» **Exercise prompt**: Without any of the pictures, set down the data below exactly.

» **Records to process**:
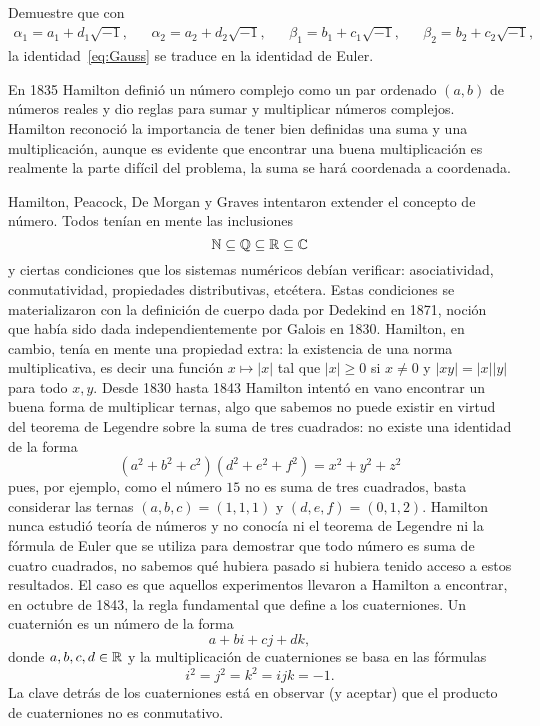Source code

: \begin{exercise}
	Demuestre que con 
	\begin{align*}
		\alpha_1=a_1+d_1\sqrt{-1},
		&&
		\alpha_2=a_2+d_2\sqrt{-1},
		&&
		\beta_1=b_1+c_1\sqrt{-1}, 
		&&
		\beta_2=b_2+c_2\sqrt{-1},
	\end{align*}
	la identidad~\eqref{eq:Gauss} se traduce en la identidad de Euler. 
\end{exercise}

En 1835 Hamilton definió un número complejo como un par ordenado $(a,b)$ de
números reales y dio reglas para sumar y multiplicar números complejos.
Hamilton reconoció la importancia de tener bien definidas una suma y una
multiplicación, aunque es evidente que encontrar una buena multiplicación es
realmente la parte difícil del problema, la suma se hará coordenada a
coordenada. 

Hamilton, Peacock, De Morgan y Graves intentaron extender el concepto de
número. Todos tenían en mente las inclusiones
\[
	\mathbb{N}\subseteq\mathbb{Q}\subseteq\mathbb{R}\subseteq\mathbb{C}
\]
y ciertas condiciones que los sistemas numéricos debían verificar:
asociatividad, conmutatividad, propiedades distributivas, etcétera. Estas
condiciones se materializaron con la definición de cuerpo dada por Dedekind en
1871, noción que había sido dada independientemente por Galois en 1830.
Hamilton, en cambio, tenía en mente una propiedad extra: la existencia de una
norma multiplicativa, es decir una función $x\mapsto |x|$ tal que $|x|\geq0$ si
$x\ne 0$ y $|xy|=|x||y|$ para todo $x,y$.  Desde 1830 hasta 1843 Hamilton intentó en
vano encontrar un buena forma de multiplicar ternas, algo que sabemos no puede existir en
virtud del teorema de Legendre sobre la suma de tres cuadrados: no existe 
una identidad de la forma
\[
	(a^2+b^2+c^2)(d^2+e^2+f^2)=x^2+y^2+z^2
\]
pues, por ejemplo, como el número $15$ no es suma de tres cuadrados, basta
considerar las ternas $(a,b,c)=(1,1,1)$ y $(d,e,f)=(0,1,2)$. Hamilton nunca
estudió teoría de números y no conocía ni el teorema de Legendre ni la fórmula
de Euler que se utiliza para demostrar que todo número es suma de cuatro
cuadrados, no sabemos qué hubiera pasado si hubiera tenido acceso a estos
resultados.  El caso es que aquellos experimentos llevaron a Hamilton a
encontrar, en octubre de 1843, la regla fundamental que define a los
cuaterniones. Un cuaternión es un número de la forma 
\[
	a+bi+cj+dk,
\]
donde $a,b,c,d\in\mathbb{R}$ y la multiplicación de cuaterniones se basa en las
fórmulas 
\[
	i^2=j^2=k^2=ijk=-1.
\]
La clave detrás de los cuaterniones está en observar (y aceptar) que el producto de
cuaterniones no es conmutativo.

» **Result of the task**:
Source code

: \begin{exercise}
	Demuestre que con 
	\begin{align*}
		\alpha_1=a_1+d_1\sqrt{-1},
		&&
		\alpha_2=a_2+d_2\sqrt{-1},
		&&
		\beta_1=b_1+c_1\sqrt{-1}, 
		&&
		\beta_2=b_2+c_2\sqrt{-1},
	\end{align*}
	la identidad~\eqref{eq:Gauss} se traduce en la identidad de Euler. 
\end{exercise}

En 1835 Hamilton definió un número complejo como un par ordenado $(a,b)$ de
números reales y dio reglas para sumar y multiplicar números complejos.
Hamilton reconoció la importancia de tener bien definidas una suma y una
multiplicación, aunque es evidente que encontrar una buena multiplicación es
realmente la parte difícil del problema, la suma se hará coordenada a
coordenada. 

Hamilton, Peacock, De Morgan y Graves intentaron extender el concepto de
número. Todos tenían en mente las inclusiones
\[
	\mathbb{N}\subseteq\mathbb{Q}\subseteq\mathbb{R}\subseteq\mathbb{C}
\]
y ciertas condiciones que los sistemas numéricos debían verificar:
asociatividad, conmutatividad, propiedades distributivas, etcétera. Estas
condiciones se materializaron con la definición de cuerpo dada por Dedekind en
1871, noción que había sido dada independientemente por Galois en 1830.
Hamilton, en cambio, tenía en mente una propiedad extra: la existencia de una
norma multiplicativa, es decir una función $x\mapsto |x|$ tal que $|x|\geq0$ si
$x\ne 0$ y $|xy|=|x||y|$ para todo $x,y$.  Desde 1830 hasta 1843 Hamilton intentó en
vano encontrar un buena forma de multiplicar ternas, algo que sabemos no puede existir en
virtud del teorema de Legendre sobre la suma de tres cuadrados: no existe 
una identidad de la forma
\[
	(a^2+b^2+c^2)(d^2+e^2+f^2)=x^2+y^2+z^2
\]
pues, por ejemplo, como el número $15$ no es suma de tres cuadrados, basta
considerar las ternas $(a,b,c)=(1,1,1)$ y $(d,e,f)=(0,1,2)$. Hamilton nunca
estudió teoría de números y no conocía ni el teorema de Legendre ni la fórmula
de Euler que se utiliza para demostrar que todo número es suma de cuatro
cuadrados, no sabemos qué hubiera pasado si hubiera tenido acceso a estos
resultados.  El caso es que aquellos experimentos llevaron a Hamilton a
encontrar, en octubre de 1843, la regla fundamental que define a los
cuaterniones. Un cuaternión es un número de la forma 
\[
	a+bi+cj+dk,
\]
donde $a,b,c,d\in\mathbb{R}$ y la multiplicación de cuaterniones se basa en las
fórmulas 
\[
	i^2=j^2=k^2=ijk=-1.
\]
La clave detrás de los cuaterniones está en observar (y aceptar) que el producto de
cuaterniones no es conmutativo.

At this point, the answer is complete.